Emily's model had Rebecca Rubin, who grew up in New York City in 1910, part of the Jewish immigration around the turn of the last century. According to Zac Posen, Rebecca is his favorite doll. Zac likely has relatives with Rebecca's same backstory.
So, yes, this outfit is clearly way too over-the-top for a young girl to wear. However, the ideas are spot on. The colors are period-perfect. The sweater is evocative of an afghan knitted by Grandma. It needed major editing, however.
Lose the tulle, make the skirt a little less full, use less bulky material for the sweater and this outfit is in contention for a win.
Here's the thing: Emily has a children's line on Etsy! One of the garments featured is a "Parisian Tulle Skirt." Her Etsy version is longer with a less stiff material and it is paired with a top that isn't as bulky.
The sweater was my favorite part. My friend, Laura Kluvo, who co-hosts the Blogging Project Runway blog, makes sweater coats and dresses for little girls. Here's an example of her work, which is much brighter and more fun:
I instantly thought of this when I saw Emily's outfit. Perhaps if she had just concentrated on one thing instead of a handful, she could have been spared from almost being kicked off.
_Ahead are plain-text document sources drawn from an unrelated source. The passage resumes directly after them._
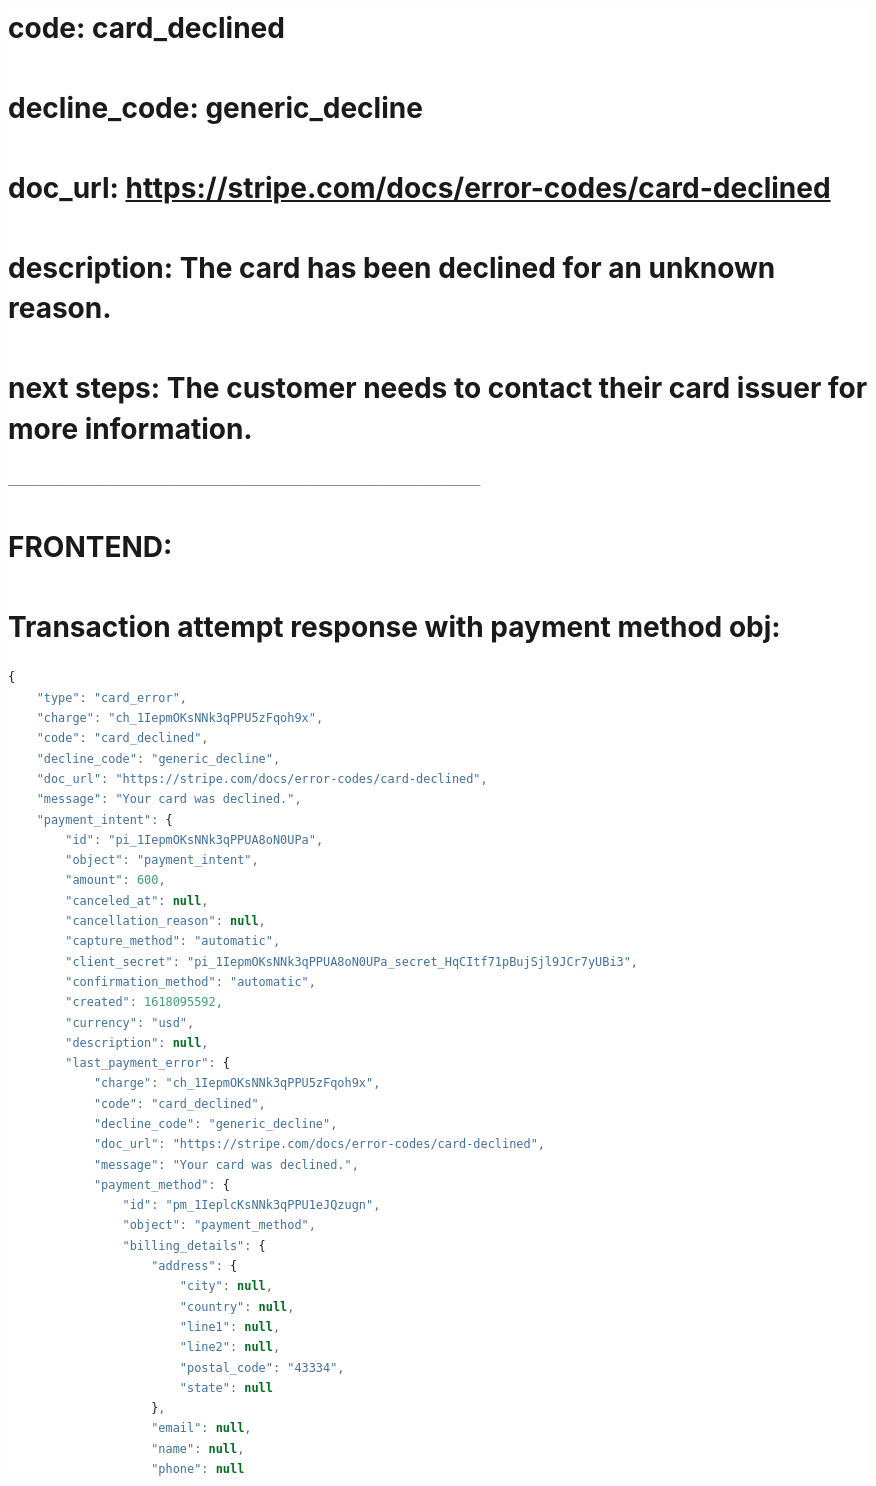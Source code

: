 #  code:  			card_declined
#  decline_code:    generic_decline
#  doc_url:         https://stripe.com/docs/error-codes/card-declined
#  description:		The card has been declined for an unknown reason.
#  next steps: 		The customer needs to contact their card issuer for more information.
	__________________________________________________________________
# FRONTEND:

# Transaction attempt response with payment method obj:
```javascript
{
	"type": "card_error",
	"charge": "ch_1IepmOKsNNk3qPPU5zFqoh9x",
	"code": "card_declined",
	"decline_code": "generic_decline",
	"doc_url": "https://stripe.com/docs/error-codes/card-declined",
	"message": "Your card was declined.",
	"payment_intent": {
		"id": "pi_1IepmOKsNNk3qPPUA8oN0UPa",
		"object": "payment_intent",
		"amount": 600,
		"canceled_at": null,
		"cancellation_reason": null,
		"capture_method": "automatic",
		"client_secret": "pi_1IepmOKsNNk3qPPUA8oN0UPa_secret_HqCItf71pBujSjl9JCr7yUBi3",
		"confirmation_method": "automatic",
		"created": 1618095592,
		"currency": "usd",
		"description": null,
		"last_payment_error": {
			"charge": "ch_1IepmOKsNNk3qPPU5zFqoh9x",
			"code": "card_declined",
			"decline_code": "generic_decline",
			"doc_url": "https://stripe.com/docs/error-codes/card-declined",
			"message": "Your card was declined.",
			"payment_method": {
				"id": "pm_1IeplcKsNNk3qPPU1eJQzugn",
				"object": "payment_method",
				"billing_details": {
					"address": {
						"city": null,
						"country": null,
						"line1": null,
						"line2": null,
						"postal_code": "43334",
						"state": null
					},
					"email": null,
					"name": null,
					"phone": null
```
Sandhya as driven me absolutely batty from the first. There has been a lot of talk and criticism about how people treat Sandhya. Yes, she's Indian. I happen to love Indian style. But that's not her design inspiration. She is inspired by stories and symbolism. I thought, at first, with each doll's backstory, she would eat this challenge up with a spoon.
Her model had Caroline Abbott. She grew up near a shipyard, where her father works. She likes to embroider. She's also dressed in pink. Sandhya picked up on all of that and began to make a pink outfit that would be decorated with cheesy nautical appliques. I guess Mood only has cheesy nautical appliques.
Upon seeing the dismal selections, I would have looked at nautical fabric, instead. I just think that trip to Mood totally put Sandhya in a design box that she could not escape. Tim managed to talk her out of the appliques, but even though he said it looked like a onesie, Sandhya insisted on making the jumpsuit.
It reminded Nina of Foofa on Yo Gabba Gabba.
The straps were too thin, the neckline was too low. The shrug was too fussy. The whole thing was too pink and the worst part was that the back was closed by snaps!
She made a onesie!
So it was Sandhya's turn to say goodbye. She had a good run in Season 13 and she got to show a decoy show at Fashion Week. Not bad. We'll certainly never forget her!